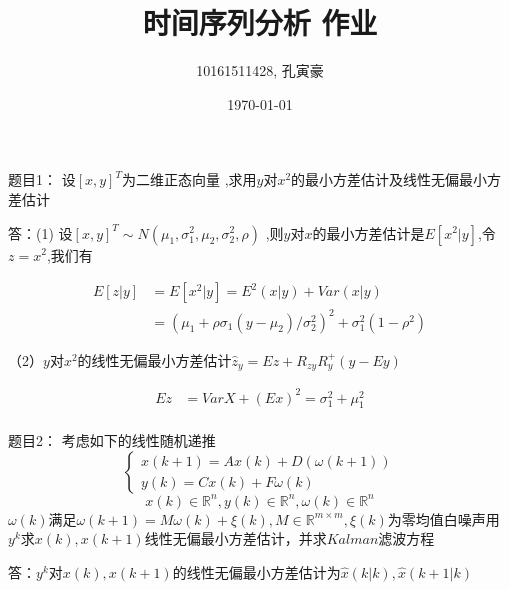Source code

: \documentclass[12pt, a4paper]{ctexart}
\title{时间序列分析 作业}
\author{10161511428, 孔寅豪}
\date{\today}
\begin{document}
\maketitle{}

\begin{flushleft}
    \qquad 题目1：
    设$[x, y]^T$为二维正态向量
    ,求用$y$对$x^2$的最小方差估计及线性无偏最小方差估计


    \qquad 答：(1) 设$[x, y]^T \sim  N(\mu_1,\sigma_1 ^2, \mu_2, \sigma_2 ^2, \rho)$ ,则$y$对$x$的最小方差估计是$E[x^2|y]$,令$z = x ^ 2$,我们有

    \[
    \begin{aligned}
    E[z|y] &= E[x^2|y] = E^2(x|y) + Var(x|y) \\ 
    &=(\mu_1 + \rho \sigma_1(y - \mu_2) / \sigma_2 ^ 2 )^2 + \sigma_1 ^2(1 - \rho^2)
    \end{aligned}
    \]
    
   （2）$y$对$x^2$的线性无偏最小方差估计$\hat{z}_{y} = Ez + R_{zy}R_{y}^{+}(y-Ey)$


    \[
    \begin{aligned}
     Ez &= VarX + (Ex)^2 = \sigma_1 ^2 + \mu_1 ^2 \\    
    \end{aligned}
    \]


    \qquad 题目2：
    考虑如下的线性随机递推
    \[
    \left\{\begin{array}{ll}
    { x(k+1) = Ax(k) + D(\omega(k+1)) }  \\  %
    { y(k) = Cx(k)+F\omega(k) }
    \end{array}\right.
    \]
    \[
    x(k) \in \mathbb{R}^n, y(k) \in \mathbb{R}^n,\omega(k) \in \mathbb{R}^n 
    \]
    $\omega(k)$满足$\omega(k + 1) = M\omega(k) + \xi(k), M \in \mathbb{R}^{m \times m},\xi(k)$为零均值白噪声用$y^k$求$x(k),x(k + 1)$线性无偏最小方差估计，并求$Kalman$滤波方程

    \qquad 答：$y^k$对$x(k),x(k + 1)$的线性无偏最小方差估计为$\hat{x}(k | k), \hat{x} (k + 1 | k)$
    


\end{flushleft}
\end{document}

» **WHAT THE EXERCISE ASKS**
Without including any picture, write out the material above verbatim.

» **TASK OUTPUT**
Source code

: \documentclass[12pt, a4paper]{ctexart}
\title{时间序列分析 作业}
\author{10161511428, 孔寅豪}
\date{\today}
\begin{document}
\maketitle{}

\begin{flushleft}
    \qquad 题目1：
    设$[x, y]^T$为二维正态向量
    ,求用$y$对$x^2$的最小方差估计及线性无偏最小方差估计


    \qquad 答：(1) 设$[x, y]^T \sim  N(\mu_1,\sigma_1 ^2, \mu_2, \sigma_2 ^2, \rho)$ ,则$y$对$x$的最小方差估计是$E[x^2|y]$,令$z = x ^ 2$,我们有

    \[
    \begin{aligned}
    E[z|y] &= E[x^2|y] = E^2(x|y) + Var(x|y) \\ 
    &=(\mu_1 + \rho \sigma_1(y - \mu_2) / \sigma_2 ^ 2 )^2 + \sigma_1 ^2(1 - \rho^2)
    \end{aligned}
    \]
    
   （2）$y$对$x^2$的线性无偏最小方差估计$\hat{z}_{y} = Ez + R_{zy}R_{y}^{+}(y-Ey)$


    \[
    \begin{aligned}
     Ez &= VarX + (Ex)^2 = \sigma_1 ^2 + \mu_1 ^2 \\    
    \end{aligned}
    \]


    \qquad 题目2：
    考虑如下的线性随机递推
    \[
    \left\{\begin{array}{ll}
    { x(k+1) = Ax(k) + D(\omega(k+1)) }  \\  %
    { y(k) = Cx(k)+F\omega(k) }
    \end{array}\right.
    \]
    \[
    x(k) \in \mathbb{R}^n, y(k) \in \mathbb{R}^n,\omega(k) \in \mathbb{R}^n 
    \]
    $\omega(k)$满足$\omega(k + 1) = M\omega(k) + \xi(k), M \in \mathbb{R}^{m \times m},\xi(k)$为零均值白噪声用$y^k$求$x(k),x(k + 1)$线性无偏最小方差估计，并求$Kalman$滤波方程

    \qquad 答：$y^k$对$x(k),x(k + 1)$的线性无偏最小方差估计为$\hat{x}(k | k), \hat{x} (k + 1 | k)$
    


\end{flushleft}
\end{document}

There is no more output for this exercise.